What Made Jimmy Carter Flip-Flop on Marijuana? And Could the Same Tactic Work on Voters?

In the space of five months former Pres. Jimmy Carter has seemingly done a 180-degree turn on marijuana policy. During a December 2012 CNN panel, Carter endorsed Colorado and Washington's decision to liberalize their marijuana laws:
Suzanne Malveaux: What do you make of the legalization of marijuana, and the states that have legalized marijuana?
Carter: I'm in favor of it. I think it's OK. I don't think it's going to happen in Georgia yet. But I think we can watch and see what happens in the state of Washington, for instance, around Seattle. And let the American government and the American people see does it cause a serious problem, or not.
A few states in America are good to take the initiative and try something out. That's the way our country has developed over the last two hundred years, is by a few states being kind of experiment stations.
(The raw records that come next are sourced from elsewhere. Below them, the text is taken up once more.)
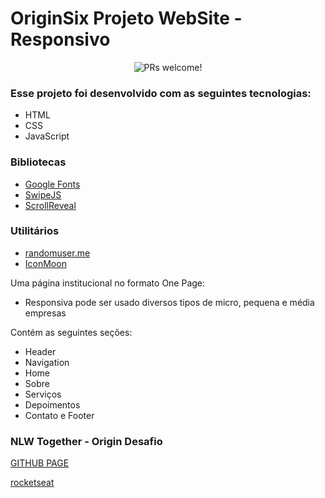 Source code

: # OriginSix Projeto WebSite - Responsivo

<p align="center">
 <img src="https://i.ibb.co/BtcXwhN/Capa.png" alt="PRs welcome!" />
</p>


### Esse projeto foi desenvolvido com as seguintes tecnologias:

* HTML
* CSS
* JavaScript


### Bibliotecas

* [Google Fonts](https://fonts.google.com/)
* [SwipeJS](https://swiperjs.com/swiper-api) 
* [ScrollReveal](https://scrollrevealjs.org/)

### Utilitários
* [randomuser.me](https://randomuser.me/)
* [IconMoon](https://icomoon.io/)


Uma página institucional no formato One Page:
* Responsiva
pode ser usado diversos tipos de micro, pequena e média empresas

Contém as seguintes seções: 
* Header 
* Navigation
* Home
* Sobre
* Serviços
* Depoimentos
* Contato e Footer

### NLW Together - Origin Desafio
[GITHUB PAGE](https://fernandosilvajesus.github.io/One-Page-Origin-NLW---06/)

[rocketseat](https://app.rocketseat.com.br/)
Last week, "at a meeting that included state legislators and regulators from Colorado and Washington, as well as most of the states targeted for legalization in 2016," Carter said something very different:
Mr. Carter announced that he "opposed the legalization of marijuana" and predicted experiments with marijuana legalization in Washington and Colorado would go badly.
"I do not favor legalization. We must do everything we can to discourage marijuana use, as we do now with tobacco and excessive drinking. We have to prevent making marijuana smoking from becoming attractive to young people, which is, I'm sure, what the producers of marijuana … are going to try and do."
In a press release last issued last week, Project SAM (the anti-marijuana group launched by former Office of National Drug Control Policy staffer Kevin Sabet and former Rep. Patrick Kennedy) claimed that Carter has been "falsely characterized as supporting legalization by pro-marijuana lobbyists nationwide," and thus his conversion wasn't a conversion at all. That claim doesn't exactly square with Carter telling CNN's Malveaux (on video, I might add) that he's "in favor of" and "OK" with Colorado and Washington legalizing marijuana, but it is consistent with Carter's description of his motivation, back when he was president, for decriminalizing cannabis at the federal level. "I always said nobody should be punished worse for smoking a [marijuana] cigarette than the cigarette would be for them if they smoked it."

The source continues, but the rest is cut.